TensorFlow实现Mnist数据集的多分类逻辑回归模型

个人网站：   文艺与Code | Thinkgamer的博客
CSDN博客：Thinkgamer技术专栏
知乎：          Thinkgamer
微博：          Thinkgamer的微博
GitHub：     Thinkgamer的GitHub
微信公众号：数据与算法联盟（DataAndAlgorithm）

多分类逻辑回归基于逻辑回归（Logistic Regression，LR）和softMax实现，其在多分类分类任务中应用广泛，本篇文章基于tf实现多分类逻辑回归，使用的数据集为Mnist。
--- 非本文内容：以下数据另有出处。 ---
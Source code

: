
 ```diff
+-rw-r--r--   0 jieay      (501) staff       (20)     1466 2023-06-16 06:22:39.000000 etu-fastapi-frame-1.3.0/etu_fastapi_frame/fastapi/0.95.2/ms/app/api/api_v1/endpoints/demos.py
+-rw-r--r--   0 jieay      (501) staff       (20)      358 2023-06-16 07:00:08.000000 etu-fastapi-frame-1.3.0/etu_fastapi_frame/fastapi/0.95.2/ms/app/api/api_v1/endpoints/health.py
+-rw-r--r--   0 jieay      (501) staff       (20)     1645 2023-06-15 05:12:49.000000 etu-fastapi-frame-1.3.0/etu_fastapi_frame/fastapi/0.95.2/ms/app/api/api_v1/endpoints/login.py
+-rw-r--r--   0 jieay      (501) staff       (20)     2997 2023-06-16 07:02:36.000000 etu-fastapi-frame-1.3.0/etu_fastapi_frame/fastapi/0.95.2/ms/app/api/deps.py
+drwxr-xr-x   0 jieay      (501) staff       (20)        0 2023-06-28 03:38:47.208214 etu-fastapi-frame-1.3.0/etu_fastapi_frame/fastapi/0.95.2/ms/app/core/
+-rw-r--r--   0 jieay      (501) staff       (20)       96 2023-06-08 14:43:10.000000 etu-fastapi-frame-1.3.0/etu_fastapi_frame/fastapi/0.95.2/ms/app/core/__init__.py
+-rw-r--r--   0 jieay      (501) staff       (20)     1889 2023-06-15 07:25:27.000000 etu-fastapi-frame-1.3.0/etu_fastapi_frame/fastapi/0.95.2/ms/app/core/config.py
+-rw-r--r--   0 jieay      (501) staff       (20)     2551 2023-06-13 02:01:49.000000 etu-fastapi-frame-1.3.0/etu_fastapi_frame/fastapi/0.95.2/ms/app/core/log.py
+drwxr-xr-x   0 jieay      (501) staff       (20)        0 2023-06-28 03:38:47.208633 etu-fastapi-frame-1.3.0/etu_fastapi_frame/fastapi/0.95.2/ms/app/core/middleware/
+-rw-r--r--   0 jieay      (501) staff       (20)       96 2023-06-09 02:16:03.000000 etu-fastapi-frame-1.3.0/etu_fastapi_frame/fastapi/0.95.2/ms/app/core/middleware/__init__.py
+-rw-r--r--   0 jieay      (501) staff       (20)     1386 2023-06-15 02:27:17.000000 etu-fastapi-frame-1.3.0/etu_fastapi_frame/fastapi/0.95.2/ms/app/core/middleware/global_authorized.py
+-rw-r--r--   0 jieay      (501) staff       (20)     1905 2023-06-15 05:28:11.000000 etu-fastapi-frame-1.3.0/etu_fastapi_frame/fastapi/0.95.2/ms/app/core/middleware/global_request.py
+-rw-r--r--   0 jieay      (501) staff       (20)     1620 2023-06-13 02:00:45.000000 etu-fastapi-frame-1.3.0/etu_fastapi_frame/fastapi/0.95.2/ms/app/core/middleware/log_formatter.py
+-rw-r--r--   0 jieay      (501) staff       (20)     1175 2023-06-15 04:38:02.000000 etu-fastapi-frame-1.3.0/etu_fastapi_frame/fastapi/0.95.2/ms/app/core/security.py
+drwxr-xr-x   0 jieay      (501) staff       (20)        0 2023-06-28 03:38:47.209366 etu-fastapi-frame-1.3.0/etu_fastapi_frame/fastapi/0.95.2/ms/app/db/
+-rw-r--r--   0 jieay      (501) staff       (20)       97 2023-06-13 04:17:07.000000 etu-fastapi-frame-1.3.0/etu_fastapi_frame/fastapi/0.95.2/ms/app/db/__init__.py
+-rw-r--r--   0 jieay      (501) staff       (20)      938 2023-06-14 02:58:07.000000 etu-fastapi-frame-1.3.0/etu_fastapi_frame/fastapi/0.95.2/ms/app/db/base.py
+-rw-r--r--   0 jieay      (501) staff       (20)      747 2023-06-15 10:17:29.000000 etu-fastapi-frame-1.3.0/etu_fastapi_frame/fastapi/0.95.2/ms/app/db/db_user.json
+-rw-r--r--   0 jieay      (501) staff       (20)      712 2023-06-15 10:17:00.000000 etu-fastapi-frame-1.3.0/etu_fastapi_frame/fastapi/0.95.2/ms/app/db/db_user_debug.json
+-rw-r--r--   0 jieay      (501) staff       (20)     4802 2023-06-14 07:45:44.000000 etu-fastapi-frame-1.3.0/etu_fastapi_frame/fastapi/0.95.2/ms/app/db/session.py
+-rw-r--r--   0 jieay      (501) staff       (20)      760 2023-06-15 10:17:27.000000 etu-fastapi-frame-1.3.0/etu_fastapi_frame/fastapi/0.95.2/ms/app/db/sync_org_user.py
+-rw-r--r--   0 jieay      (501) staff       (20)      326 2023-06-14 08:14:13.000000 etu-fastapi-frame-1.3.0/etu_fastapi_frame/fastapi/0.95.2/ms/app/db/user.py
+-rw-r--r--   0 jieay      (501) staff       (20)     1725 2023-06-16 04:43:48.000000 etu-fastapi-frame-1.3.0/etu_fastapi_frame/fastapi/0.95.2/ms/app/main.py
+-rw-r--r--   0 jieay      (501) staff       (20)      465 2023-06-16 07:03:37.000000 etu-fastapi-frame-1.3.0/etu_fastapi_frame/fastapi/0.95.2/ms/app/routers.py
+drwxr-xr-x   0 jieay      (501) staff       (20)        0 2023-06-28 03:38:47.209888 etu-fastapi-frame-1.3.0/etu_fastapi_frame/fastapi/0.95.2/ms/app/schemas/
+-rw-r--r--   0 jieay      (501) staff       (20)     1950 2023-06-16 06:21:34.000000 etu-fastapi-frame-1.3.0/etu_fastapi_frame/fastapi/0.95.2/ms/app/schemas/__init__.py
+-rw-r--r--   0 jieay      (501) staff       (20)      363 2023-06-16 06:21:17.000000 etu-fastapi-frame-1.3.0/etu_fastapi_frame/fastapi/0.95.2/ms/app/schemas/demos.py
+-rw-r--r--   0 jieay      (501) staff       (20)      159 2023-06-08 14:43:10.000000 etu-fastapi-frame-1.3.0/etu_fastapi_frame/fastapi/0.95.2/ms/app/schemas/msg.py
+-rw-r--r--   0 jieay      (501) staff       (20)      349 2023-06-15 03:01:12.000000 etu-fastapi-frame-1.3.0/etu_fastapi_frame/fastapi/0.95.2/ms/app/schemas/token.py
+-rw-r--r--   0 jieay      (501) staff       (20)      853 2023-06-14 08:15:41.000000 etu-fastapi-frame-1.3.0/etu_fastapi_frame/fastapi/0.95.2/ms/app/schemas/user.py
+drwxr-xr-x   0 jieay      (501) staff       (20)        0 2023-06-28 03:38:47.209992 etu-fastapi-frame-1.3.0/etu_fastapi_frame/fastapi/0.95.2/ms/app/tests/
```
多分类逻辑回归的基础概要和在Spark上的实现可参考：

本篇文章涉及到的tf相关接口函数及释义如下：

tf.nn.softmax

Softmax 在机器学习和深度学习中有着非常广泛的应用。尤其在处理多分类（C > 2）问题，分类器最后的输出单元需要Softmax 函数进行数值处理。关于Softmax 函数的定义如下所示：

$S_i=\frac{e^{V_i}}{\sum_i^Ce^{V_i}}$
其中，Vi 是分类器前级输出单元的输出。i 表示类别索引，总的类别个数为 C。Si 表示的是当前元素的指数与所有元素指数和的比值。Softmax 将多分类的输出数值转化为相对概率，更容易理解和比较。我们来看下面这个例子。

一个多分类问题，C = 4。线性分类器模型最后输出层包含了四个输出值，分别是：
$V=\left[ \begin{matrix} -3 \\ 2 \\ -1 \\ 0 \end{matrix} \right]$
经过Softmax处理后，数值转化为相对概率：
$S=\left[ \begin{matrix} 0.0057 \\ 0.8390 \\ 0.0418 \\ 0.1135 \end{matrix} \right]$
很明显，Softmax 的输出表征了不同类别之间的相对概率。我们可以清晰地看出，S1 = 0.8390，对应的概率最大，则更清晰地可以判断预测为第1类的可能性更大。Softmax 将连续数值转化成相对概率，更有利于我们理解。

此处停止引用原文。